■ Exercise material:

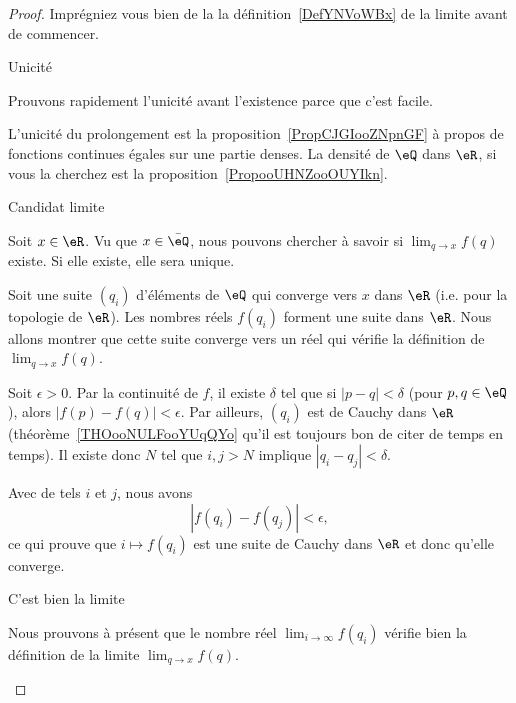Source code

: \begin{proof}
    Imprégniez vous bien de la la définition~\ref{DefYNVoWBx} de la limite avant de commencer.

    \begin{subproof}

    \item[Unicité]

        Prouvons rapidement l'unicité avant l'existence parce que c'est facile.

        L'unicité du prolongement est la proposition~\ref{PropCJGIooZNpnGF} à propos de fonctions continues égales sur une partie denses. La densité de \( \eQ\) dans \( \eR\), si vous la cherchez est la proposition~\ref{PropooUHNZooOUYIkn}.

        \item[Candidat limite]

        Soit \( x\in \eR\). Vu que \( x\in \bar \eQ\), nous pouvons chercher à savoir si \( \lim_{q\to x} f(q) \) existe. Si elle existe, elle sera unique.

        Soit une suite \( (q_i)\) d'éléments de \( \eQ\) qui converge vers \( x\) dans \( \eR\) (i.e. pour la topologie de \( \eR\)). Les nombres réels \( f(q_i)\) forment une suite dans \( \eR\). Nous allons montrer que cette suite converge vers un réel qui vérifie la définition de \( \lim_{q\to x}f(q)\).

        Soit \( \epsilon>0\). Par la continuité de \( f\), il existe \( \delta\) tel que si \( | p-q |<\delta\) (pour \( p,q\in \eQ\)), alors \( | f(p)-f(q) |<\epsilon\). Par ailleurs, \( (q_i)\) est de Cauchy dans \( \eR\) (théorème~\ref{THOooNULFooYUqQYo} qu'il est toujours bon de citer de temps en temps). Il existe donc \( N\) tel que \( i,j>N\) implique \( | q_i-q_j |<\delta\).

        Avec de tels \( i\) et \( j\), nous avons
        \begin{equation}
            | f(q_i)-f(q_j) |<\epsilon,
        \end{equation}
        ce qui prouve que \( i\mapsto f(q_i)\) est une suite de Cauchy dans \( \eR\) et donc qu'elle converge.

    \item[C'est bien la limite]

        Nous prouvons à présent que le nombre réel \( \lim_{i\to \infty} f(q_i)\) vérifie bien la définition de la limite \( \lim_{q\to x}f(q)\).


\end{subproof}
\end{proof}
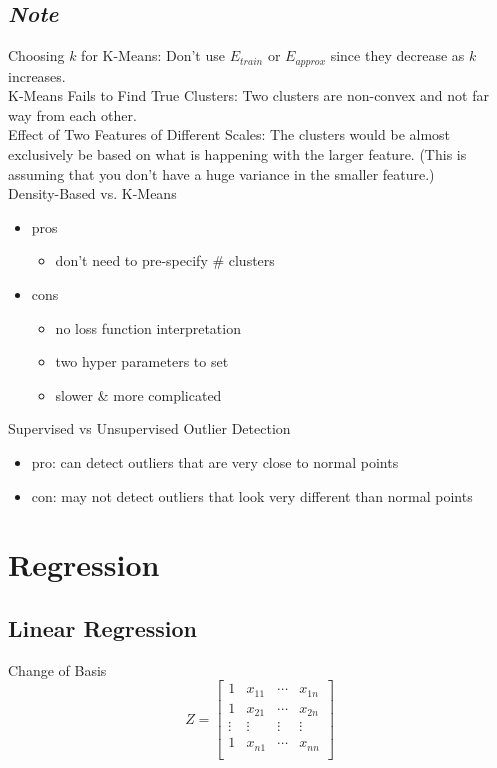 \documentclass[10pt,landscape,a4paper]{article}
\begin{document}
\begin{multicols*}{5}
\subsection{\emph{Note}}
Choosing \(k\) for K-Means: Don't use \(E_{train}\) or \(E_{approx}\) since they decrease as \(k\) increases. \\
K-Means Fails to Find True Clusters: Two clusters are non-convex and not far way from each other. \\
Effect of Two Features of Different Scales: The clusters would be almost exclusively be based on what is happening with the larger feature. (This is assuming that you don't have a huge variance in the smaller feature.) \\
Density-Based vs. K-Means
\begin{itemize}
    \item pros
    \begin{itemize}
        \item don't need to pre-specify \# clusters
    \end{itemize}
    \item cons
    \begin{itemize}
        \item no loss function interpretation
        \item two hyper parameters to set
        \item slower \& more complicated
    \end{itemize}
\end{itemize}
Supervised vs Unsupervised Outlier Detection
\begin{itemize}
    \item pro: can detect outliers that are very close to normal points
    \item con: may not detect outliers that look very different than normal points
\end{itemize}

\section{Regression}

\subsection{Linear Regression}
Change of Basis
\begin{dmath*}
    Z =
    \begin{bmatrix}
        1 & x_{11} & \cdots & x_{1n} \\
        1 & x_{21} & \cdots & x_{2n} \\
        \vdots & \vdots & \vdots & \vdots \\
        1 & x_{n1} & \cdots & x_{nn} \\
    \end{bmatrix}
\end{dmath*}


\end{multicols*}
\end{document}
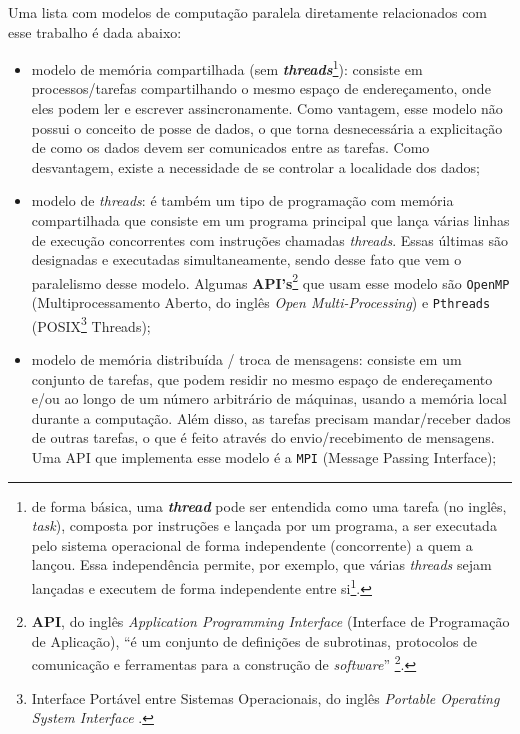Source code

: 		Uma lista com modelos de computação paralela diretamente relacionados 
		com esse trabalho é dada abaixo:    
        \begin{itemize}
            \item modelo de memória compartilhada (sem
            \textit{\textbf{threads}}\footnote{de forma básica, uma
            \textit{\textbf{thread}} pode ser entendida como uma tarefa 
            (no inglês, \textit{task}), composta por instruções e lançada por 
            um programa, a ser executada pelo sistema operacional de forma 
            independente (concorrente) a quem a lançou. Essa independência
            permite, por exemplo, que várias \textit{threads} sejam lançadas
            e executem de forma independente entre si\footcite{LLNL:pthreads}.}): 
	        consiste em processos/tarefas compartilhando o mesmo espaço de 
	        endereçamento, onde eles podem ler e escrever assincronamente. 
	        Como vantagem, esse modelo não possui o conceito de posse de 
	        dados, o que torna desnecessária a explicitação de como os dados 
	        devem ser comunicados entre as tarefas. Como desvantagem, existe
	        a necessidade de se controlar a  localidade dos dados;
            
            \item modelo de \textit{threads}: é também um tipo de programação 
            com memória compartilhada que consiste em um programa principal 
            que lança várias linhas de execução concorrentes com instruções 
            chamadas \textit{threads}. Essas últimas são designadas e 
            executadas simultaneamente, sendo desse fato que vem o 
            paralelismo desse modelo. Algumas 
            \textbf{API's}\footnote{\textbf{API}, do inglês 
            \textit{Application Programming Interface} (Interface de 
            Programação de Aplicação), ``é um conjunto de definições de 
            subrotinas, protocolos de comunicação e ferramentas para a 
            construção de \textit{software}'' \footcite{wiki:API}.}
            que usam esse modelo são \texttt{OpenMP} (Multiprocessamento Aberto, do inglês \textit{Open Multi-Processing}) 
            e \texttt{Pthreads} (POSIX\footnote{Interface Portável entre 
            Sistemas Operacionais, do inglês \textit{Portable Operating 
            System Interface} \cite{wiki:POSIX}.} Threads);
            
            \item modelo de memória distribuída / troca de mensagens: 
            consiste em um conjunto de tarefas, que podem residir no mesmo
            espaço de endereçamento e/ou ao longo de um número arbitrário de 
            máquinas, usando a memória local durante a computação. Além disso,
            as tarefas precisam mandar/receber dados de outras tarefas, o que
            é feito através do envio/recebimento de mensagens. Uma API que 
            implementa esse modelo é a \texttt{MPI} (Message Passing 
            Interface);
            

\end{itemize}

■ Work request: Except for the pictures, write the data out exactly.

■ Completed task:
Source code

: \begin{proof}
    Imprégniez vous bien de la la définition~\ref{DefYNVoWBx} de la limite avant de commencer.

    \begin{subproof}

    \item[Unicité]

        Prouvons rapidement l'unicité avant l'existence parce que c'est facile.

        L'unicité du prolongement est la proposition~\ref{PropCJGIooZNpnGF} à propos de fonctions continues égales sur une partie denses. La densité de \( \eQ\) dans \( \eR\), si vous la cherchez est la proposition~\ref{PropooUHNZooOUYIkn}.

        \item[Candidat limite]

        Soit \( x\in \eR\). Vu que \( x\in \bar \eQ\), nous pouvons chercher à savoir si \( \lim_{q\to x} f(q) \) existe. Si elle existe, elle sera unique.

        Soit une suite \( (q_i)\) d'éléments de \( \eQ\) qui converge vers \( x\) dans \( \eR\) (i.e. pour la topologie de \( \eR\)). Les nombres réels \( f(q_i)\) forment une suite dans \( \eR\). Nous allons montrer que cette suite converge vers un réel qui vérifie la définition de \( \lim_{q\to x}f(q)\).

        Soit \( \epsilon>0\). Par la continuité de \( f\), il existe \( \delta\) tel que si \( | p-q |<\delta\) (pour \( p,q\in \eQ\)), alors \( | f(p)-f(q) |<\epsilon\). Par ailleurs, \( (q_i)\) est de Cauchy dans \( \eR\) (théorème~\ref{THOooNULFooYUqQYo} qu'il est toujours bon de citer de temps en temps). Il existe donc \( N\) tel que \( i,j>N\) implique \( | q_i-q_j |<\delta\).

        Avec de tels \( i\) et \( j\), nous avons
        \begin{equation}
            | f(q_i)-f(q_j) |<\epsilon,
        \end{equation}
        ce qui prouve que \( i\mapsto f(q_i)\) est une suite de Cauchy dans \( \eR\) et donc qu'elle converge.

    \item[C'est bien la limite]

        Nous prouvons à présent que le nombre réel \( \lim_{i\to \infty} f(q_i)\) vérifie bien la définition de la limite \( \lim_{q\to x}f(q)\).


\end{subproof}
\end{proof}
 \documentclass[10pt,landscape,a4paper]{article}
\begin{document}
\begin{multicols*}{5}
\subsection{\emph{Note}}
Choosing \(k\) for K-Means: Don't use \(E_{train}\) or \(E_{approx}\) since they decrease as \(k\) increases. \\
K-Means Fails to Find True Clusters: Two clusters are non-convex and not far way from each other. \\
Effect of Two Features of Different Scales: The clusters would be almost exclusively be based on what is happening with the larger feature. (This is assuming that you don't have a huge variance in the smaller feature.) \\
Density-Based vs. K-Means
\begin{itemize}
    \item pros
    \begin{itemize}
        \item don't need to pre-specify \# clusters
    \end{itemize}
    \item cons
    \begin{itemize}
        \item no loss function interpretation
        \item two hyper parameters to set
        \item slower \& more complicated
    \end{itemize}
\end{itemize}
Supervised vs Unsupervised Outlier Detection
\begin{itemize}
    \item pro: can detect outliers that are very close to normal points
    \item con: may not detect outliers that look very different than normal points
\end{itemize}

\section{Regression}

\subsection{Linear Regression}
Change of Basis
\begin{dmath*}
    Z =
    \begin{bmatrix}
        1 & x_{11} & \cdots & x_{1n} \\
        1 & x_{21} & \cdots & x_{2n} \\
        \vdots & \vdots & \vdots & \vdots \\
        1 & x_{n1} & \cdots & x_{nn} \\
    \end{bmatrix}
\end{dmath*}


\end{multicols*}
\end{document}
Source code

: 		Uma lista com modelos de computação paralela diretamente relacionados 
		com esse trabalho é dada abaixo:    
        \begin{itemize}
            \item modelo de memória compartilhada (sem
            \textit{\textbf{threads}}\footnote{de forma básica, uma
            \textit{\textbf{thread}} pode ser entendida como uma tarefa 
            (no inglês, \textit{task}), composta por instruções e lançada por 
            um programa, a ser executada pelo sistema operacional de forma 
            independente (concorrente) a quem a lançou. Essa independência
            permite, por exemplo, que várias \textit{threads} sejam lançadas
            e executem de forma independente entre si\footcite{LLNL:pthreads}.}): 
	        consiste em processos/tarefas compartilhando o mesmo espaço de 
	        endereçamento, onde eles podem ler e escrever assincronamente. 
	        Como vantagem, esse modelo não possui o conceito de posse de 
	        dados, o que torna desnecessária a explicitação de como os dados 
	        devem ser comunicados entre as tarefas. Como desvantagem, existe
	        a necessidade de se controlar a  localidade dos dados;
            
            \item modelo de \textit{threads}: é também um tipo de programação 
            com memória compartilhada que consiste em um programa principal 
            que lança várias linhas de execução concorrentes com instruções 
            chamadas \textit{threads}. Essas últimas são designadas e 
            executadas simultaneamente, sendo desse fato que vem o 
            paralelismo desse modelo. Algumas 
            \textbf{API's}\footnote{\textbf{API}, do inglês 
            \textit{Application Programming Interface} (Interface de 
            Programação de Aplicação), ``é um conjunto de definições de 
            subrotinas, protocolos de comunicação e ferramentas para a 
            construção de \textit{software}'' \footcite{wiki:API}.}
            que usam esse modelo são \texttt{OpenMP} (Multiprocessamento Aberto, do inglês \textit{Open Multi-Processing}) 
            e \texttt{Pthreads} (POSIX\footnote{Interface Portável entre 
            Sistemas Operacionais, do inglês \textit{Portable Operating 
            System Interface} \cite{wiki:POSIX}.} Threads);
            
            \item modelo de memória distribuída / troca de mensagens: 
            consiste em um conjunto de tarefas, que podem residir no mesmo
            espaço de endereçamento e/ou ao longo de um número arbitrário de 
            máquinas, usando a memória local durante a computação. Além disso,
            as tarefas precisam mandar/receber dados de outras tarefas, o que
            é feito através do envio/recebimento de mensagens. Uma API que 
            implementa esse modelo é a \texttt{MPI} (Message Passing 
            Interface);
            

\end{itemize}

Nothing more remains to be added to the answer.